• **PROVIDED MATERIAL**:
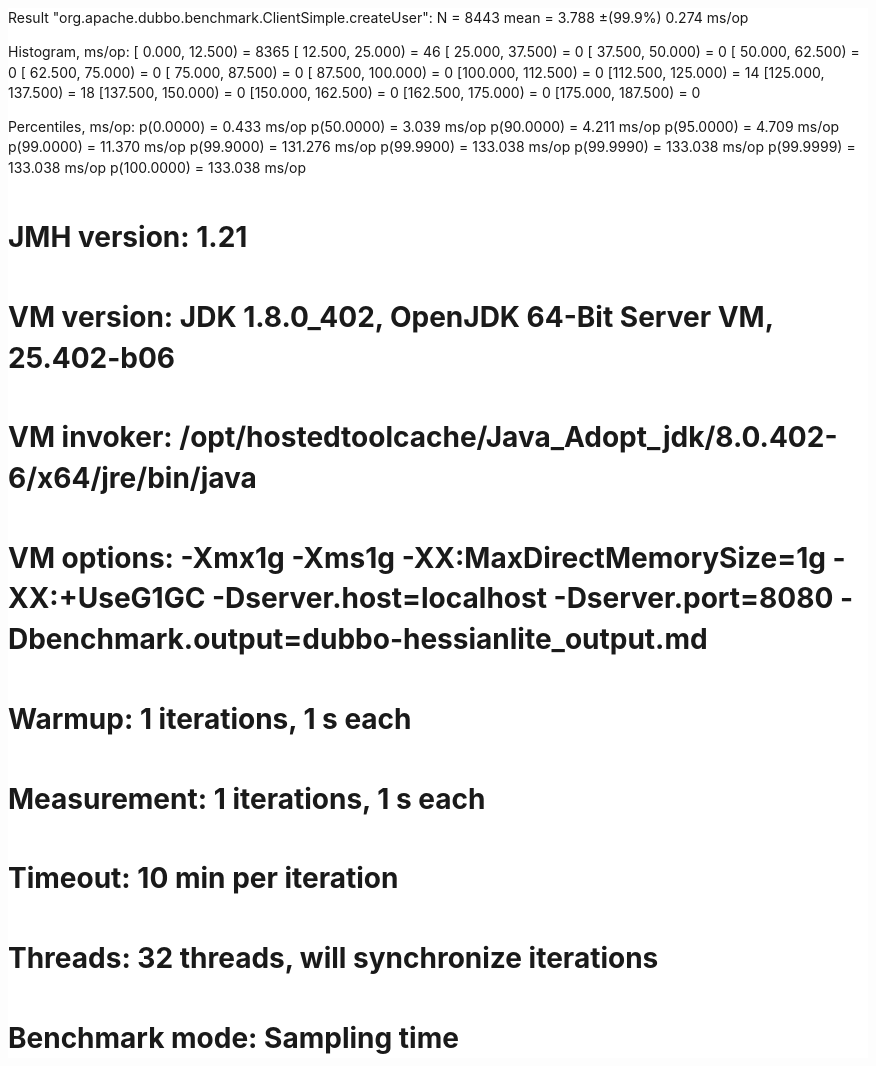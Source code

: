 

Result "org.apache.dubbo.benchmark.ClientSimple.createUser":
  N = 8443
  mean =      3.788 ±(99.9%) 0.274 ms/op

  Histogram, ms/op:
    [  0.000,  12.500) = 8365 
    [ 12.500,  25.000) = 46 
    [ 25.000,  37.500) = 0 
    [ 37.500,  50.000) = 0 
    [ 50.000,  62.500) = 0 
    [ 62.500,  75.000) = 0 
    [ 75.000,  87.500) = 0 
    [ 87.500, 100.000) = 0 
    [100.000, 112.500) = 0 
    [112.500, 125.000) = 14 
    [125.000, 137.500) = 18 
    [137.500, 150.000) = 0 
    [150.000, 162.500) = 0 
    [162.500, 175.000) = 0 
    [175.000, 187.500) = 0 

  Percentiles, ms/op:
      p(0.0000) =      0.433 ms/op
     p(50.0000) =      3.039 ms/op
     p(90.0000) =      4.211 ms/op
     p(95.0000) =      4.709 ms/op
     p(99.0000) =     11.370 ms/op
     p(99.9000) =    131.276 ms/op
     p(99.9900) =    133.038 ms/op
     p(99.9990) =    133.038 ms/op
     p(99.9999) =    133.038 ms/op
    p(100.0000) =    133.038 ms/op


# JMH version: 1.21
# VM version: JDK 1.8.0_402, OpenJDK 64-Bit Server VM, 25.402-b06
# VM invoker: /opt/hostedtoolcache/Java_Adopt_jdk/8.0.402-6/x64/jre/bin/java
# VM options: -Xmx1g -Xms1g -XX:MaxDirectMemorySize=1g -XX:+UseG1GC -Dserver.host=localhost -Dserver.port=8080 -Dbenchmark.output=dubbo-hessianlite_output.md
# Warmup: 1 iterations, 1 s each
# Measurement: 1 iterations, 1 s each
# Timeout: 10 min per iteration
# Threads: 32 threads, will synchronize iterations
# Benchmark mode: Sampling time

• **TASK STATEMENT**:
Each line of the entries where the string "version" occurs should be shown.

• **RESULT OF THE EXERCISE**:
# JMH version: 1.21
# VM version: JDK 1.8.0_402, OpenJDK 64-Bit Server VM, 25.402-b06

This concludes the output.